John Dufresne: Miami’s Muse

It’s Friday night, and most of John Dufresne‘s colleagues and creative writing students are either unwinding from a long week of classes or working on their manuscripts.

But Dufresne is still in front of a class — only this class is free, no enrollment necessary. Just show up with a story, a scene from a screenplay, an episode from a memoir, or a chapter of that novel you’ve been working on, and it’ll be sure to get critiqued by the class of more than two dozen aspiring authors, as well as by one of the nation’s most respected creative writing teachers.

“I love talking about writing and thinking about writing, and I love the opportunity to get other people excited about books and about the creative process,” says Dufresne, a professor at Florida International University.

“I see my job sometimes as simply demystifying the act of making up stories — it’s not as difficult or miraculous as folks have been led to believe. But it is hard work. Hard and gratifying.”

Dufresne should know. For two decades, he has mentored successful writers at FIU and traveled around the country teaching writing seminars. He has also broken down the craft of telling stories in two widely regarded books — Is Life Like This?, a step-by-step guide to writing a novel in six months, and The Lie That Tells a Truth: A Guide to Writing Fiction.

A native of Worcester, Massachusetts, Dufresne published his first book of short stories, The Way That Water Enters Stone, in 1991 to critical acclaim, and his first two novels — Louisiana Power and Light (1994) and Love Warps the Mind a Little (1997) — made the New York Times list of notable books of the year.

He hasn’t stopped. His third novel, Deep in the Shade of Paradise, was published in 2002; a second short-story collection, Johnny Too Bad, followed in 2005, and the novel Requiem, Mass. in 2008.

“When I’m not teaching or writing, I’m reading, or I’m with friends talking about reading and writing and teaching,” Dufresne says. “I’m working on a novel that I should be finished with, but it won’t end — also a number of stories, screenplays, and am just taking notes for the novel to follow.”

Though most of his books and stories are set outside South Florida, Dufresne says living here has shaped his work.

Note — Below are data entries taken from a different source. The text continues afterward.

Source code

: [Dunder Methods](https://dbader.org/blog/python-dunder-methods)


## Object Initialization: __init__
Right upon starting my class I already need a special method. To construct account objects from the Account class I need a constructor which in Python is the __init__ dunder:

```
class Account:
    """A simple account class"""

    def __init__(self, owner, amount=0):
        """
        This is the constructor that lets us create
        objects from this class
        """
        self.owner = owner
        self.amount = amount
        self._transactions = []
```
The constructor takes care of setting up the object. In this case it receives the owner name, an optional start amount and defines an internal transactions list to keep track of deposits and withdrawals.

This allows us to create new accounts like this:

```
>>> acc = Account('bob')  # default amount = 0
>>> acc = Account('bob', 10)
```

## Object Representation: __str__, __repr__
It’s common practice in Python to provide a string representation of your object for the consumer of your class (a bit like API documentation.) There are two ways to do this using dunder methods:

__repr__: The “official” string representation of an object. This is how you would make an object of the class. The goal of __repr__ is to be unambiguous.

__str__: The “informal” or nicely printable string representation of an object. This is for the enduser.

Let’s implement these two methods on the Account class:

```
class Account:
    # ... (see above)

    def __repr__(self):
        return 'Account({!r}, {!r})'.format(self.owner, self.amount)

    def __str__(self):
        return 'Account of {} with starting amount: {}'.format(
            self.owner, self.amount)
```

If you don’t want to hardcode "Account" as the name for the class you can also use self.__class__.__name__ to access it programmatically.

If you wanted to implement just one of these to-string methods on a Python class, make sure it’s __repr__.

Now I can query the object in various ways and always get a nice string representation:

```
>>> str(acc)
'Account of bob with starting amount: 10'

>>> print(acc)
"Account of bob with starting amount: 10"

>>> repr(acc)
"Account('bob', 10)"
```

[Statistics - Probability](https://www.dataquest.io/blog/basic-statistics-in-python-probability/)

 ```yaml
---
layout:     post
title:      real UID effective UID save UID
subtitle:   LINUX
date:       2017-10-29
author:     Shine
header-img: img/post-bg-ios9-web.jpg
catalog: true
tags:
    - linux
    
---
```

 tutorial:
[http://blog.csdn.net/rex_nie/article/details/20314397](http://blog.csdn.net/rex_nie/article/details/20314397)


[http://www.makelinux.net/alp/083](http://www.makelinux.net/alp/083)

“My world and the world of my stories have become larger and more diverse since I moved to Miami, and I thank the city for that,” Dufresne says. “I suppose the exposure to the varieties of human interaction here has made my fiction more honest and my themes more varied.

“I love the multicultural community we have here and the opportunities we have to experience and understand the many ways of being American and human. I wouldn’t want to live anywhere else.”